Кот, вздохнув, но с уважением:
– Что ж, Лев Николаевич… возможно, вы правы.
И всё же – когда в третий раз начинаешь главу о бале, невольно задумываешься: а не мог ли Толстой написать и «Война без танцев»?
Толстой, улыбаясь глазами:
– Тогда это был бы не я.
А вы – не кот.
И мы бы сейчас не говорили.
«О балансе бытия и бутерброда»
Старый балкон, обвитый ржавым плющом, смотрит в бездну заднего двора, где мусорные баки дремлют в ожидании судьбы. Воздух — тёплый, как воспоминание о чём-то несбывшемся. Кухня внутри источает запах селёдки, неуловимо пронизывающий всё и вся, включая метафизику. За столом, покрытым газетой с некрологами времён хрущёвской оттепели, сидят двое: дрозд — на балюстраде, как глашатай древних истин, и Хреномот — развалившись на табуретке, словно олицетворение ленивого даоса в шерстяном пальто.

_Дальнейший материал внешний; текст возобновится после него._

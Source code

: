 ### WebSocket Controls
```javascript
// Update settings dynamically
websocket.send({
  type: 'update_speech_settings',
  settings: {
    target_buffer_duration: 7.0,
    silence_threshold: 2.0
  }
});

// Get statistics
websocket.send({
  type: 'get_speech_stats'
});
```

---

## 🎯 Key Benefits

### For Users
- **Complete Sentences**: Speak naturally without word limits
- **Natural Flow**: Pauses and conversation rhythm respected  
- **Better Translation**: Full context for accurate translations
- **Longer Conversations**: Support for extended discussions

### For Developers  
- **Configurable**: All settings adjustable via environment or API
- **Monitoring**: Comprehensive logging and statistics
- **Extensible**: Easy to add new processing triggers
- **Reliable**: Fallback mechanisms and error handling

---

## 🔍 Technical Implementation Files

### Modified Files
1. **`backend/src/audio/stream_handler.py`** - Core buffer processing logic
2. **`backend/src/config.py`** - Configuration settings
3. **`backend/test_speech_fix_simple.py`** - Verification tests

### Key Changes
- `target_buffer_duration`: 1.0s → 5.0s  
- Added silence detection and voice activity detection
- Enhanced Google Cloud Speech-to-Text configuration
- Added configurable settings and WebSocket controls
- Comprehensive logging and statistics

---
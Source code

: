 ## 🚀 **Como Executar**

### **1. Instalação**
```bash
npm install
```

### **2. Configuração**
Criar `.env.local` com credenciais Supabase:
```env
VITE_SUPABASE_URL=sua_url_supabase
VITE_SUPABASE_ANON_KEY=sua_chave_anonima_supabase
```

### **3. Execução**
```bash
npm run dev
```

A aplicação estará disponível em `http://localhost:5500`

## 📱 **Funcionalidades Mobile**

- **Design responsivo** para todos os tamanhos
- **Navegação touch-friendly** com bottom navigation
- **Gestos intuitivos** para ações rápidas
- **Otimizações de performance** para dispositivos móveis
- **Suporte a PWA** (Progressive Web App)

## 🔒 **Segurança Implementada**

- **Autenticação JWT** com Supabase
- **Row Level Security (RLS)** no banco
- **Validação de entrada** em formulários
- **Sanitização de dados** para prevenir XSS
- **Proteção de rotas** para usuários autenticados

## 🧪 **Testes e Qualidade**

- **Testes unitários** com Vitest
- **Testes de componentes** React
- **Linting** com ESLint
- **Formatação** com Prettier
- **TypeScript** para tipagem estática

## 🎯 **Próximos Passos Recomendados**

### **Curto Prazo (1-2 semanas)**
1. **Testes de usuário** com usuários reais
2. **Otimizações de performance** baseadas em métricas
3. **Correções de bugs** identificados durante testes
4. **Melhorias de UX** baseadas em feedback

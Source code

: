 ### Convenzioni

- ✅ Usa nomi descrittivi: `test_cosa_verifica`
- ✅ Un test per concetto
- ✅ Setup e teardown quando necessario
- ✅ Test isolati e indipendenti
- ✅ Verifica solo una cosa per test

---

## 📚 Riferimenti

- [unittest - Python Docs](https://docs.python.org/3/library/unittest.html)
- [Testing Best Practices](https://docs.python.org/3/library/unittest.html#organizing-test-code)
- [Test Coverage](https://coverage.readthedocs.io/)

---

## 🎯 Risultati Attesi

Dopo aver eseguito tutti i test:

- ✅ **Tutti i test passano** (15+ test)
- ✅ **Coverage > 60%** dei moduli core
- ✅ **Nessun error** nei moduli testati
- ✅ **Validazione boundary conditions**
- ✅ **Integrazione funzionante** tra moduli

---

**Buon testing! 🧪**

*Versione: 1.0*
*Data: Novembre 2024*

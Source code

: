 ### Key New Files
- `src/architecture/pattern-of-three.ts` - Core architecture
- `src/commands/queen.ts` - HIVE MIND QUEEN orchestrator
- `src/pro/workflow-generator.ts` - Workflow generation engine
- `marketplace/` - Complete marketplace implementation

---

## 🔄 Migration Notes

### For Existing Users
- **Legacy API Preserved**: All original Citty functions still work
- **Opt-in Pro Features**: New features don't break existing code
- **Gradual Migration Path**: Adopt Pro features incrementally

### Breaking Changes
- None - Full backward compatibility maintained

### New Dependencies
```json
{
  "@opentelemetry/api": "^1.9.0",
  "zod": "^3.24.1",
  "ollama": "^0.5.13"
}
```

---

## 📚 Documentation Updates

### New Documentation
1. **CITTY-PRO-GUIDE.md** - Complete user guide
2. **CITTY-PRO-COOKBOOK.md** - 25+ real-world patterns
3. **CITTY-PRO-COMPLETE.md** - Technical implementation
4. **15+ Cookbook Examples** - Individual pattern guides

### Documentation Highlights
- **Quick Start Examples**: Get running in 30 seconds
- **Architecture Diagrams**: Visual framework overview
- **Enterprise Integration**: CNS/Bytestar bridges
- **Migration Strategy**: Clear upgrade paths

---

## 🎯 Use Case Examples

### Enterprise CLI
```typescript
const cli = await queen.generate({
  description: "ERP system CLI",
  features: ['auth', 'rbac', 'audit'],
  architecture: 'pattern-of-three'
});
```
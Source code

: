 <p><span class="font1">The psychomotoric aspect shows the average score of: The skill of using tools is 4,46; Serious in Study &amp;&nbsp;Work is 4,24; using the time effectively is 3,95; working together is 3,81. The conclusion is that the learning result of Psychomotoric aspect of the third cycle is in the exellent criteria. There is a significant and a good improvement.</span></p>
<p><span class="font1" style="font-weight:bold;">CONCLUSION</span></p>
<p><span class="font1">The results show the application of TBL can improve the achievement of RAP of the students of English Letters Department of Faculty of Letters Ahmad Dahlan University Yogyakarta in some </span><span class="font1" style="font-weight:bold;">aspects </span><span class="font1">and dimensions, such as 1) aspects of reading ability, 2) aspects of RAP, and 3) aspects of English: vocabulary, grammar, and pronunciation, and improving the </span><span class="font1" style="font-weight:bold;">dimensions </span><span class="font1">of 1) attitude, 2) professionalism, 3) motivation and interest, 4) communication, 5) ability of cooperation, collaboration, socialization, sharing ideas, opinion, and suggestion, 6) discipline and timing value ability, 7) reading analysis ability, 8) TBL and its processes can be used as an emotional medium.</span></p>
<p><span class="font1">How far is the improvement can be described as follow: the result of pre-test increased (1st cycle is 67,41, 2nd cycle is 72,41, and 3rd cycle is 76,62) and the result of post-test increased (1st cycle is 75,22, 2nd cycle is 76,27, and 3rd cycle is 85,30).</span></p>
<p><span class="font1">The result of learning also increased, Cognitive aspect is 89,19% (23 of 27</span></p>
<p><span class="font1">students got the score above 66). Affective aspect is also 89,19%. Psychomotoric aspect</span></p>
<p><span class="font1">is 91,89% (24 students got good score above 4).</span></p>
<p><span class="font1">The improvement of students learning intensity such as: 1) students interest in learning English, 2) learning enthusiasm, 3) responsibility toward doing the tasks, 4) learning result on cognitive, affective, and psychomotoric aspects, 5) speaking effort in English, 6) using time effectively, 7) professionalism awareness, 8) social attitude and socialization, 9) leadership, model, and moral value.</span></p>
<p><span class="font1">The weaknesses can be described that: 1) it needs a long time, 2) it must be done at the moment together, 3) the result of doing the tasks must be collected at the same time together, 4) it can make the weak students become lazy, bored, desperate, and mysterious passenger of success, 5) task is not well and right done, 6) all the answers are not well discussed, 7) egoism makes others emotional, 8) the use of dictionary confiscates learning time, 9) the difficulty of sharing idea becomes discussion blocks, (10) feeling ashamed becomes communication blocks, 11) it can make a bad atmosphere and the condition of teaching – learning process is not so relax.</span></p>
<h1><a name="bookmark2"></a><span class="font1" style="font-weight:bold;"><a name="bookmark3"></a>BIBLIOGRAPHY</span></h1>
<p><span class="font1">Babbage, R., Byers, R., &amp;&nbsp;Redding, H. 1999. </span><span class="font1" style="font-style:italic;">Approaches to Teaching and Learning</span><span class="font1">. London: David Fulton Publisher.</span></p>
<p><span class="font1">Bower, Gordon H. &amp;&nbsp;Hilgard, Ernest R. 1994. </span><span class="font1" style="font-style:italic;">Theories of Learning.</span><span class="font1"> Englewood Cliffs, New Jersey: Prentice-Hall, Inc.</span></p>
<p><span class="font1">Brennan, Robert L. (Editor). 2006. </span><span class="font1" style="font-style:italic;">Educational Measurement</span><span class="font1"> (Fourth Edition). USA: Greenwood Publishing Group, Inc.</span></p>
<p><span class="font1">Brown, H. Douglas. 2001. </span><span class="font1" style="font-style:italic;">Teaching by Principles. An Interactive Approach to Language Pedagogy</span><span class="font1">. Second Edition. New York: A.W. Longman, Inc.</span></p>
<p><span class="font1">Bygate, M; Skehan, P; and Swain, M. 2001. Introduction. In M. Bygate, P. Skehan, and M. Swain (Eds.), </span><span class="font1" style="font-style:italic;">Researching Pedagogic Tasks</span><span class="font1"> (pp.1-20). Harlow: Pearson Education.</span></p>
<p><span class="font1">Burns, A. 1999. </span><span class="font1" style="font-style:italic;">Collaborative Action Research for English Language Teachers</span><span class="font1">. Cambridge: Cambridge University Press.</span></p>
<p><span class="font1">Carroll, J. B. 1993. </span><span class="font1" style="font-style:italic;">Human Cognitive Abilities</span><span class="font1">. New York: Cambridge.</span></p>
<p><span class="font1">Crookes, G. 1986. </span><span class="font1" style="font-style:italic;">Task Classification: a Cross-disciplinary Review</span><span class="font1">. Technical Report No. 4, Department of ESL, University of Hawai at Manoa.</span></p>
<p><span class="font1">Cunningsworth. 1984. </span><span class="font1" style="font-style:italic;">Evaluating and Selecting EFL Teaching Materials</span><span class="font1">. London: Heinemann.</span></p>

— Ты понимаешь, — начал кот, вылизывая лапу с видом диогена на пенсии, — весь парадокс нашего мироздания в том, что бутерброд с маслом почти всегда падает маслом вниз. Это что — гравитация? Или моральная компенсация за сам бутерброд?
— О, старый друг с усами и полусонным скепсисом, — ответствовал дрозд, поправляя перо на крыле, как бы настраивая волну, — это и то, и другое. Мир — не нейтрален. Он пристрастен. Он любит неловкость. Поэтому бутерброд — это не еда, а карма, выраженная в ржаном хлебе.
— А селёдка, между прочим, — фыркнул Хреномот, — это эссенция человеческого страдания. Солёная, скользкая, подозрительно блестящая — как идея счастья в уставшей голове. Каждый, кто ест селёдку, на миг становится философом. Особенно под картошечку.
— Или поэтом, — заметил дрозд, печально глядя на звезду, залипшую в смоге. — Вспомни: ни один великий текст не был написан натощак. Дух без тела — эфемерность. А тело без духа — закуска. Истина же — в их взаимодействии. Как ты думаешь, почему монахи варят суп с грибами, а не с догмами?
— Потому что догмы долго не кипятятся, — лениво отозвался кот. — Их можно только распевать нараспев или записывать в протокол. Вот ты, птица с кассой на плече и библиотекой за клювом, что выберешь: истину без бутерброда или бутерброд без истины?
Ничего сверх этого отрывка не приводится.